Riverbed adds packet-based analysis to product suite

San Francisco, Calif.-based Riverbed Technology Inc. has integrated packet-capturing and analysis technology to its Cascade network and application management product line.

The wide-area network (WAN) optimization firm acquired the packet-capturing technology after buying CACE Technologies last October. Riverbed said its Cascade product line, which can analyze, monitor, and track network and application performance, will become increasingly important as enterprises depend on WAN technology for their cloud computing needs.
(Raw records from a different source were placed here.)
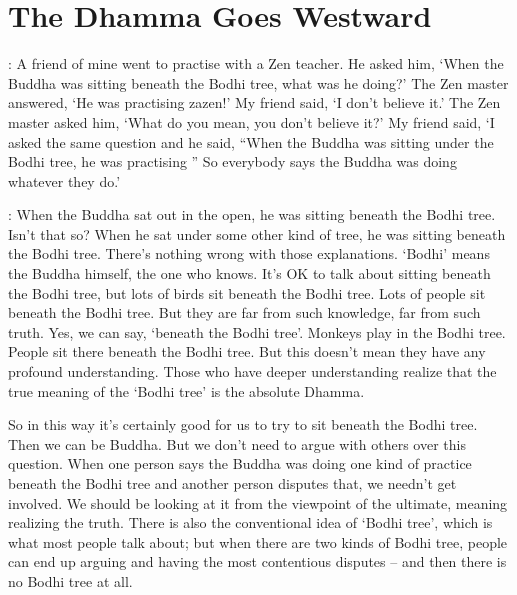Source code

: 
\chapter{The Dhamma Goes Westward}

\noindent{}: A friend of mine went to practise with a Zen teacher. He asked him, `When the Buddha was sitting beneath the Bodhi tree, what was he doing?' The Zen master answered, `He was practising zazen!' My friend said, `I don't believe it.' The Zen master asked him, `What do you mean, you don't believe it?' My friend said, `I asked  the same question and he said, ``When the Buddha was sitting under the Bodhi tree, he was practising '' So everybody says the Buddha was doing whatever they do.'

\noindent{}: When the Buddha sat out in the open, he was sitting beneath the Bodhi tree. Isn't that so? When he sat under some other kind of tree, he was sitting beneath the Bodhi tree. There's nothing wrong with those explanations. `Bodhi' means the Buddha himself, the one who knows. It's OK to talk about sitting beneath the Bodhi tree, but lots of birds sit beneath the Bodhi tree. Lots of people sit beneath the Bodhi tree. But they are far from such knowledge, far from such truth. Yes, we can say, `beneath the Bodhi tree'. Monkeys play in the Bodhi tree. People sit there beneath the Bodhi tree. But this doesn't mean they have any profound understanding. Those who have deeper understanding realize that the true meaning of the `Bodhi tree' is the absolute Dhamma.

So in this way it's certainly good for us to try to sit beneath the Bodhi tree. Then we can be Buddha. But we don't need to argue with others over this question. When one person says the Buddha was doing one kind of practice beneath the Bodhi tree and another person disputes that, we needn't get involved. We should be looking at it from the viewpoint of the ultimate, meaning realizing the truth. There is also the conventional idea of `Bodhi tree', which is what most people talk about; but when there are two kinds of Bodhi tree, people can end up arguing and having the most contentious disputes -- and then there is no Bodhi tree at all.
With its latest update to the Cascade line, which integrates the company’s Cascade Profiler software with its Shark and Pilot products, users will be able to trace performance problems and alerts down from the high-level view of their network down to the packet level.

“We look at this as a search problem,” said Yoav Eliat, director of product marketing at Cascade. “It resembles searching through a map of the country. You start looking at the entire country and then begin to zoom in step by step for a closer look.”

In order for this to translate to a network and application analytics tool, Eliat said, all the data about your network has to be well integrated.

“You might see a performance problem in Seattle that caused the ERP system to turn red,” he said. The Cascade product might determine that the problem was the result of a response time issue with a specific Web server, Eliat added.

At that point, the integrated CACE tool comes into play, as administrators can choose the Web server and drill down into detailed graphs depicting what was collected by packets.

“You can see the exact traits of all the messages that were going back and forth and where it got stuck,” he added.

The CACE tool also features an integrated Wireshark packet analyzing tool button. After an administrator chooses to send its analysis to the open source-based Wireshark software, a separate window will open up and allow for even deeper packet-by-packet analysis.

Another benefit of the product, Eliat said, is that administrators are only transferring a tiny amount of information on their screen when using Cascade. “You’re searching at a summery level,” he said.

This, Eliat added, will avoid the need to transfer gigabits of data across the world if administrators want to remotely analyze data that is recorded in a remote location.

The WAN optimization space has also been a driving force in the data centre consolidation efforts of many enterprises.

The technology continues its main function — making response times faster over WAN links — but now through software that runs on virtual machines it is becoming practical for use in public and private clouds where virtual environments rule. A few years ago, WAN optimization was locked within hardware appliances, but that is no longer the case.

Virtualized versions of the old hardware appliances make it possible to deploy optimization within public cloud provider networks, meaning cloud-based applications respond better. It also means data can be sent in less time to cloud storage facilities where it occupies less disk space (and so costs less) and is secure because it is encrypted.

The flexibility of application use that cloud environments can enable requires infrastructure that can optimize delivery of those applications.

“The network infrastructure won’t change as fast as the applications on them,” which means WAN optimization itself needs to be as portable a possible, says Rob Shaughnessy, CTO at WAN optimization vendor Circadence Corp.

– With files from Tim Greene, Network World U.S.